Let $\displaystyle U_1 \subset \mathbb R^{n_1}$ and $\displaystyle U_2 \subset \mathbb R^{n_2} $ measurable sets, $\displaystyle 1 < p,q < \infty $ and consider the measurable function $\displaystyle K:U_1 \times U_2 \to \mathbb R $ with $$\displaystyle \|K\|= \left( \int_{U_1} \Big( \int_{U_2} |\,K(x,y) |^{p^{'}} dy \Big)^{q/p^{'}} dx \right)^{1/q} < \infty ,$$ where $\displaystyle \frac{1}{p} + \frac{1}{p^{'}} =1$.

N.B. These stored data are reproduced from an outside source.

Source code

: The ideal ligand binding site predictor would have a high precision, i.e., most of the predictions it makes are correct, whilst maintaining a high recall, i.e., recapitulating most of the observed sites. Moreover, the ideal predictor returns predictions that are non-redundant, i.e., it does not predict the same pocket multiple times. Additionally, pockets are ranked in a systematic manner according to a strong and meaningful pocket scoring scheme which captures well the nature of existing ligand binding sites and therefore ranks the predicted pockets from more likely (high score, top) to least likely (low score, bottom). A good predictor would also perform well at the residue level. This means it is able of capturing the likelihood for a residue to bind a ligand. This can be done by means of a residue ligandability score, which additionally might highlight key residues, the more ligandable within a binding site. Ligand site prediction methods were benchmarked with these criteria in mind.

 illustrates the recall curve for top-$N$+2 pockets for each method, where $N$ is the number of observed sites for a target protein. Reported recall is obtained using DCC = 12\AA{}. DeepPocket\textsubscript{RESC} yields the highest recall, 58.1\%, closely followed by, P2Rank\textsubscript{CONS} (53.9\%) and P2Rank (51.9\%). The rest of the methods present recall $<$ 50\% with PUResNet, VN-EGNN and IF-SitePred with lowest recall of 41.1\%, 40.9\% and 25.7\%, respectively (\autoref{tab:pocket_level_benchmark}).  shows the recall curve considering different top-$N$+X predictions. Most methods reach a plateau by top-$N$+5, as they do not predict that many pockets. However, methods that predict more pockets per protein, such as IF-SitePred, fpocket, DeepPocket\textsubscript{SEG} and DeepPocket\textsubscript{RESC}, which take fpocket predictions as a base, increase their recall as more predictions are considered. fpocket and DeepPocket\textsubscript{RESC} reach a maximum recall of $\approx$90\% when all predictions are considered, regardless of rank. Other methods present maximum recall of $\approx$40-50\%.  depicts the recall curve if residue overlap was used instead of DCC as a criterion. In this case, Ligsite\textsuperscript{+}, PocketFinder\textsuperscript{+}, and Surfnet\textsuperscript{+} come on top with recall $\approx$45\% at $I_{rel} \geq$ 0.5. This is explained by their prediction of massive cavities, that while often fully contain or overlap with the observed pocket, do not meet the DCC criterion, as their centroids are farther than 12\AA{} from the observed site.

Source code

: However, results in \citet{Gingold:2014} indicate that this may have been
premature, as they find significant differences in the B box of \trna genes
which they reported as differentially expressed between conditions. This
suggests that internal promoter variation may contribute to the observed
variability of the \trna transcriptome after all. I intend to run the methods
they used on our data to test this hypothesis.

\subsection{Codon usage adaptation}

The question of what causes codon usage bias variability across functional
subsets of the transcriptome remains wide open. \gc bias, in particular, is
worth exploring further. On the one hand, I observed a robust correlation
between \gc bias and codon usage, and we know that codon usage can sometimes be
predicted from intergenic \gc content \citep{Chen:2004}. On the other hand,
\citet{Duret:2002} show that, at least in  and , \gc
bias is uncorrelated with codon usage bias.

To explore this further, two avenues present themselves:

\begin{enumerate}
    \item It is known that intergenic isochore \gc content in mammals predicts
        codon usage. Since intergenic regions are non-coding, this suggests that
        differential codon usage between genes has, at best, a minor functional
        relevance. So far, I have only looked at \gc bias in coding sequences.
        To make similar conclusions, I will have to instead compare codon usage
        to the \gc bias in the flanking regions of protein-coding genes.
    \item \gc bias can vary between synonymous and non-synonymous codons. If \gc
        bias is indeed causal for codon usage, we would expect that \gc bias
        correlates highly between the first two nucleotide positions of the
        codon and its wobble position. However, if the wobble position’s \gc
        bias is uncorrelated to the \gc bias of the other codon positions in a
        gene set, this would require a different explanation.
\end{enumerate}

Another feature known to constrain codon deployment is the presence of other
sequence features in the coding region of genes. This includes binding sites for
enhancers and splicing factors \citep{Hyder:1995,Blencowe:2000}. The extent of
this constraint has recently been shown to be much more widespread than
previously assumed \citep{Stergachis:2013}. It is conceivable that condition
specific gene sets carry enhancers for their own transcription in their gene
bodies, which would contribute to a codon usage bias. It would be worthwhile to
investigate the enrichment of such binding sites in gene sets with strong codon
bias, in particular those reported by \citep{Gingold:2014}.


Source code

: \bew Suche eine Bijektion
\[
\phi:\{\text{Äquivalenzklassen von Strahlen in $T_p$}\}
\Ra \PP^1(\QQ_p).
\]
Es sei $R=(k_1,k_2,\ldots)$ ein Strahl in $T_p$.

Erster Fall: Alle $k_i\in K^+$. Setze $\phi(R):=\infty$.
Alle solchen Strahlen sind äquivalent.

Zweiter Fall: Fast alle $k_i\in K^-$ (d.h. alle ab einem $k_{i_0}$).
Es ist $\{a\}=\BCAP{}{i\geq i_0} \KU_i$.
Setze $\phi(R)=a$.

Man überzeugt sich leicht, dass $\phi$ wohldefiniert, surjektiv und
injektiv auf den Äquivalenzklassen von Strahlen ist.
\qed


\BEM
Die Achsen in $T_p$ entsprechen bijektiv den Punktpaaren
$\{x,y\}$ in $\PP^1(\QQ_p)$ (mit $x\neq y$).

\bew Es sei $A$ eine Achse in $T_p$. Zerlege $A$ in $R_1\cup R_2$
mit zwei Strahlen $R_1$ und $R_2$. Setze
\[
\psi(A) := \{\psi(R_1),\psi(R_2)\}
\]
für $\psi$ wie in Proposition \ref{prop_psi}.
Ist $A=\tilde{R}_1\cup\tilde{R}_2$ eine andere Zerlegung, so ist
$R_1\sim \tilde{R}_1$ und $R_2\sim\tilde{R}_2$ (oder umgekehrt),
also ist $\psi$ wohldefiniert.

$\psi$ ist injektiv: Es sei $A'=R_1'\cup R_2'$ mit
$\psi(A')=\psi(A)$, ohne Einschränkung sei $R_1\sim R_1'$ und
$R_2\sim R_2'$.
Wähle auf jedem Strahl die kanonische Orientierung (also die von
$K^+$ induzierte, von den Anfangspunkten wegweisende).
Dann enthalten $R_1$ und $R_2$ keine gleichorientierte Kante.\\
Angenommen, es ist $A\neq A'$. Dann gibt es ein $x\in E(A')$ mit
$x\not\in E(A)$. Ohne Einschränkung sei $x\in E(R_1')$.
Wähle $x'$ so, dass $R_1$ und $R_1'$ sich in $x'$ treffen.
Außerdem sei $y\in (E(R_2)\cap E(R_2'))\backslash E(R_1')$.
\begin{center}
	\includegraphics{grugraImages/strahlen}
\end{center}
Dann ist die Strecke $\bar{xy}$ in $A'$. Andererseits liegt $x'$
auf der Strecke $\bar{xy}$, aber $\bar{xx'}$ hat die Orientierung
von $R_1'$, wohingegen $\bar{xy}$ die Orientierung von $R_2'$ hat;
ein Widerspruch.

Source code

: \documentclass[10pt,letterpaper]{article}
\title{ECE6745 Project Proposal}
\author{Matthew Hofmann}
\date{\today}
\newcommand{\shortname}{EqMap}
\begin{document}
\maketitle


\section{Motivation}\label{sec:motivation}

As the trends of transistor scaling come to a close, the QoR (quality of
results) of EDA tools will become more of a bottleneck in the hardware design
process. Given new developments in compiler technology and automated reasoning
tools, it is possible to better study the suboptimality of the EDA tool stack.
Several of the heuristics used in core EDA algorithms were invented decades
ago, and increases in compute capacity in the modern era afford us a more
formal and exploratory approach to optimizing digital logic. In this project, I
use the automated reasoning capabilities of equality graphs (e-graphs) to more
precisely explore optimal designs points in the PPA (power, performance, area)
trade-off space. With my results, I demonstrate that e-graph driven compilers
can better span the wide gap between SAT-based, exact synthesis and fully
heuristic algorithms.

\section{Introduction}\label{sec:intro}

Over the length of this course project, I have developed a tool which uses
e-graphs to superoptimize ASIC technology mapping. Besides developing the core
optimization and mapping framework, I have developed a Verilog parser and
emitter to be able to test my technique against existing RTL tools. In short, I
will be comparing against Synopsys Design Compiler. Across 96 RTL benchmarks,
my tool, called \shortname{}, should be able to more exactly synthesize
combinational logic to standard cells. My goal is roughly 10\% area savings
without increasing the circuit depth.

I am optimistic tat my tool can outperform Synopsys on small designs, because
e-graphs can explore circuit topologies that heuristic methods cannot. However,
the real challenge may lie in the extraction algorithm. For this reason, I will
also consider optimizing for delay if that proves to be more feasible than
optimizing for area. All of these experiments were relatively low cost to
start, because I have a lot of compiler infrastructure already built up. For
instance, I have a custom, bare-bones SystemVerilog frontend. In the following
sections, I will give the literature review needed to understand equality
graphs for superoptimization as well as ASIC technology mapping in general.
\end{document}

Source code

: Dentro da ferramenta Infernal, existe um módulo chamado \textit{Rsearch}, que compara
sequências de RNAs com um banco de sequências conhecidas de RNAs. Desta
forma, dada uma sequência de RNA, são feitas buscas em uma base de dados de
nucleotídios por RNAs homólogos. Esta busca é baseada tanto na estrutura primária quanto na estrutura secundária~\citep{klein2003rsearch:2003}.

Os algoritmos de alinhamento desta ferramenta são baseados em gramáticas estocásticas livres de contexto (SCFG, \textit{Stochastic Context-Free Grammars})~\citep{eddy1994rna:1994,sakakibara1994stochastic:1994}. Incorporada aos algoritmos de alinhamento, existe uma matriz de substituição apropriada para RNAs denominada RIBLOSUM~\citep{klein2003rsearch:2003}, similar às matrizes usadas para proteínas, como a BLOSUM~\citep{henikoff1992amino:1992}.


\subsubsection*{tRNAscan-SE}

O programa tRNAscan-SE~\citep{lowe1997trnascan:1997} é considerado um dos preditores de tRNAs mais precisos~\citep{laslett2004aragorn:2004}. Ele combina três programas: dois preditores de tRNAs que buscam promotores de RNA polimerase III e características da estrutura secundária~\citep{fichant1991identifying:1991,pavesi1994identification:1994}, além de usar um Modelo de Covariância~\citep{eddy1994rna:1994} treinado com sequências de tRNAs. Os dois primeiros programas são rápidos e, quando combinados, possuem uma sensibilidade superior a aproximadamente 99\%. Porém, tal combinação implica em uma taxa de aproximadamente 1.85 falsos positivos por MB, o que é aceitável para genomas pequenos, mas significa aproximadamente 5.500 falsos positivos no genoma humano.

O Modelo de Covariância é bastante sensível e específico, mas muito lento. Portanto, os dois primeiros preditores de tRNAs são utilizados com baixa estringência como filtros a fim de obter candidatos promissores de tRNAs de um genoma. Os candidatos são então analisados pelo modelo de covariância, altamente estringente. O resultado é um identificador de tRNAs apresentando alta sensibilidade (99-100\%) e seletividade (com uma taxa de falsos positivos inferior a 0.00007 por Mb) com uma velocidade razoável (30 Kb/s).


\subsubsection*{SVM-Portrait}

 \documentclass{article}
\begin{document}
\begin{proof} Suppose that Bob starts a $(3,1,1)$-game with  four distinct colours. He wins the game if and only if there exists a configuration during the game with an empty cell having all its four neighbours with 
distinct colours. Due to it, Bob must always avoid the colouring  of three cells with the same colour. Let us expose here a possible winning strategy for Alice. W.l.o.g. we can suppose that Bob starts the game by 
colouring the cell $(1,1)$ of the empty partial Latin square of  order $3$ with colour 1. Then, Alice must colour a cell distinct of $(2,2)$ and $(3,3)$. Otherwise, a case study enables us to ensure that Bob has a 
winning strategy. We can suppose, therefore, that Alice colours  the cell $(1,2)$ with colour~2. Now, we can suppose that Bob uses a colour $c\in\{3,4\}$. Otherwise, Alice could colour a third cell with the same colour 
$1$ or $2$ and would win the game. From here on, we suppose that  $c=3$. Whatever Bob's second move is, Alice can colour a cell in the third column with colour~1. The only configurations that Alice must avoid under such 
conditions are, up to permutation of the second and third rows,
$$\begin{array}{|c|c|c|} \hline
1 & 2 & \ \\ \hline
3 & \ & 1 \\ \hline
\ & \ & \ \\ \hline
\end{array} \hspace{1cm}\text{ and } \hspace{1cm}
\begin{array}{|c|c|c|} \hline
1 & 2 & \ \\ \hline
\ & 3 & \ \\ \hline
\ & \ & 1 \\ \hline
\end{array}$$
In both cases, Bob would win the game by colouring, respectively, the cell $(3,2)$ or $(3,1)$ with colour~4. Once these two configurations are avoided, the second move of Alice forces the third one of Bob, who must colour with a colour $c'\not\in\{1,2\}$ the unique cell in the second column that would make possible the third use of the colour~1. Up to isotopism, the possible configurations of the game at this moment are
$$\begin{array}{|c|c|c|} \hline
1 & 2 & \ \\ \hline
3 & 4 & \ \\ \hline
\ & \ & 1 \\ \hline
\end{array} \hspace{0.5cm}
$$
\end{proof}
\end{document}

Prove that the operator $T:\displaystyle L^p (U_2) \to L^q (U_1) $, with $\displaystyle (Tf)(x)= \int_{U_2} K(x,y) f(y) dy $, is compact.
I tried to prove it by the definition of the compact operator but I didn't made it. Is there some other way to do it?
Hints.
$K(x,y)$ can be approximated in its operator norm by sums of the form $\sum_{i=1}^N a_i(x)b_i(y)$, where $a_i\in L^q(U_1)$ and $b_i\in L^{p'}(U_2)$.
If $K(x,y)$ is replaced by $a_i(x)b_i(x)$, where $a_i\in L^q(U_1)$ and $b_i\in L^{p'}(U_2)$, then the resulting operator is of rank $1$, and hence compact, while if $K$ is replaced by $K_N(x,y)=\sum_{i=1}^N a_i(x)b_i(y)$, where $a_i\in L^q(U_1)$ and $b_i\in L^{p'}(U_2)$, then resulting operator is of rank $N$, and hence again compact. If $\|K_N-K\|\to 0$, then $K$ should be compact as the limit of compact operators.